Galatians 3:26-28 NIV 26 So in Christ Jesus you are all children of God through faith, 27 for all of you who were baptized into Christ have clothed yourselves with Christ. 28 There is neither Jew nor Gentile, neither slave nor free, nor is there male and female, for you are all one in Christ Jesus.
I vividly remember my baptism at Hope Evangelical Free Church near College Station. I remember how cold it was after I emerged from the pool and how happy I felt. My baptism was a public announcement of what had already taken place on the inside. All believers are united in baptism and in Christ.
Paul, in his epistles, called Christians to harmony and unity. We are all one in Christ regardless of ethnicity, gender, nationality, or race. I look forward to the day when all believers throughout the ages will praise Christ before His throne as every knee bows and every tongue confesses that He is Savior and Lord. Every era of history and every part of the world will be represented in the praise that flows from the angels and the believers.
How can we apply the teaching of unity to our daily lives?
Prayer promotes unity and overcomes bitterness and division. During World War II, Hitler commanded all religious groups to unite so that he could control them. Among the Brethren assemblies, half complied, and half refused. Those who went along with the order had a much easier time. Those who did not faced harsh persecution. In almost every family of those who resisted, someone died in a concentration camp.
When the war was over, feelings of bitterness ran deep between the groups and there was much tension. Finally, they decided that the situation had to be healed. Leaders from each group met at a quiet retreat. For several days, each person spent time in prayer, examining his own heart in the light of Christ’s commands. Then they came together. Francis Schaeffer, who told of the incident, asked a friend who was there, “What did you do then?” “We were just one,” he replied. As they confessed their hostility and bitterness to God and yielded to His control, the Holy Spirit created a spirit of unity among them. Love filled their hearts and dissolved their hatred.
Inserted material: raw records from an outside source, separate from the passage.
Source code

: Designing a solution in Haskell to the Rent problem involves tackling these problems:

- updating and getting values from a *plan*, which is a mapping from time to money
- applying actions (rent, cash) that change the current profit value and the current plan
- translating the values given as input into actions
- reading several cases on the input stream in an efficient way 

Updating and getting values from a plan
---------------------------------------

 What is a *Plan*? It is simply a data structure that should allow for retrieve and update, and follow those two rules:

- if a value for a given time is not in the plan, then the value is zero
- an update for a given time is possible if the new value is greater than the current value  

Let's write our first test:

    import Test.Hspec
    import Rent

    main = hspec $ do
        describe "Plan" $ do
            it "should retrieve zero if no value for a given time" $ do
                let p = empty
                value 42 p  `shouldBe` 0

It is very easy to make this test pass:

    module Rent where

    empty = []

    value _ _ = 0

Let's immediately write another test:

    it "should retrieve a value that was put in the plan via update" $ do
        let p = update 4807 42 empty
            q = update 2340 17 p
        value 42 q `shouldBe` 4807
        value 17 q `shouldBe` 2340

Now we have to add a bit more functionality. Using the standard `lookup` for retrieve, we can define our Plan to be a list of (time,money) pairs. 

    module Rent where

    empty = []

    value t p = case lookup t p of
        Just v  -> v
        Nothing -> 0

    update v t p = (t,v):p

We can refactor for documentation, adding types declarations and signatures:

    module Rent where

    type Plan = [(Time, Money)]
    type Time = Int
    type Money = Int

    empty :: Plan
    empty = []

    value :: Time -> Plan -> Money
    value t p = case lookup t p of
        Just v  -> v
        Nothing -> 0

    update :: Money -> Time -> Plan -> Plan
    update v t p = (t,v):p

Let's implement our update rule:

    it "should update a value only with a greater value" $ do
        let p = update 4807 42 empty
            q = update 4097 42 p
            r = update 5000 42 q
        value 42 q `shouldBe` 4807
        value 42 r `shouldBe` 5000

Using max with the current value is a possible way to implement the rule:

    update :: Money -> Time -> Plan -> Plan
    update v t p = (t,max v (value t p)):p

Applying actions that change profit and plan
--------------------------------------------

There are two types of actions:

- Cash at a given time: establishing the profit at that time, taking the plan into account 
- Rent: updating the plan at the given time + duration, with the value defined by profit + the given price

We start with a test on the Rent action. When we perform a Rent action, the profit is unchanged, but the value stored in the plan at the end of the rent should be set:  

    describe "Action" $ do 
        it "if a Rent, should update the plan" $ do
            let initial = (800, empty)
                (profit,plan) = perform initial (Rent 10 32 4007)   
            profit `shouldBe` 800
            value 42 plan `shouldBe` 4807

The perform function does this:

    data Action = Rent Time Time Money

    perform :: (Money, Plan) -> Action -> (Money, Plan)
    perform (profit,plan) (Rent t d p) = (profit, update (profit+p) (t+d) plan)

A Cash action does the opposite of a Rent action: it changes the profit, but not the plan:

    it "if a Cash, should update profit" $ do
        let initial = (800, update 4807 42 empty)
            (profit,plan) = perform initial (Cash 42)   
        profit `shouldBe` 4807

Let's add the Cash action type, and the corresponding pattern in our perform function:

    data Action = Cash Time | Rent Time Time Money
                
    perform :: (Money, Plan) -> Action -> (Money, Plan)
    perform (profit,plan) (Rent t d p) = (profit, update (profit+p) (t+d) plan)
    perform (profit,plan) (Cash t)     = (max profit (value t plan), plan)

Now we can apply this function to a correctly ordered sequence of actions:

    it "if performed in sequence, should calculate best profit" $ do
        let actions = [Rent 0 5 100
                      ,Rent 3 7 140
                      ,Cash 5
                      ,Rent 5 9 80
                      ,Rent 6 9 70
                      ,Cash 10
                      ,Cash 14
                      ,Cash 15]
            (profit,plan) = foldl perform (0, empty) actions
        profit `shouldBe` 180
When love prevails among believers, especially in times of strong disagreement, it presents to the world an indisputable mark of a true follower of Jesus Christ. 1
I realize that as Christians we have more in common with each other than what separates us. We have the same Savior, Lord, Baptism, and Spirit. There is no place for racism or sexism among Christ followers. Furthermore, we should not favor the powerful and rich in the church over the poor.
James 2:1-4 1 My brothers and sisters, believers in our glorious Lord Jesus Christ must not show favoritism. 2 Suppose a man comes into your meeting wearing a gold ring and fine clothes, and a poor man in filthy old clothes also comes in. 3 If you show special attention to the man wearing fine clothes and say, “Here’s a good seat for you,” but say to the poor man, “You stand there” or “Sit on the floor by my feet,” 4 have you not discriminated among yourselves and become judges with evil thoughts?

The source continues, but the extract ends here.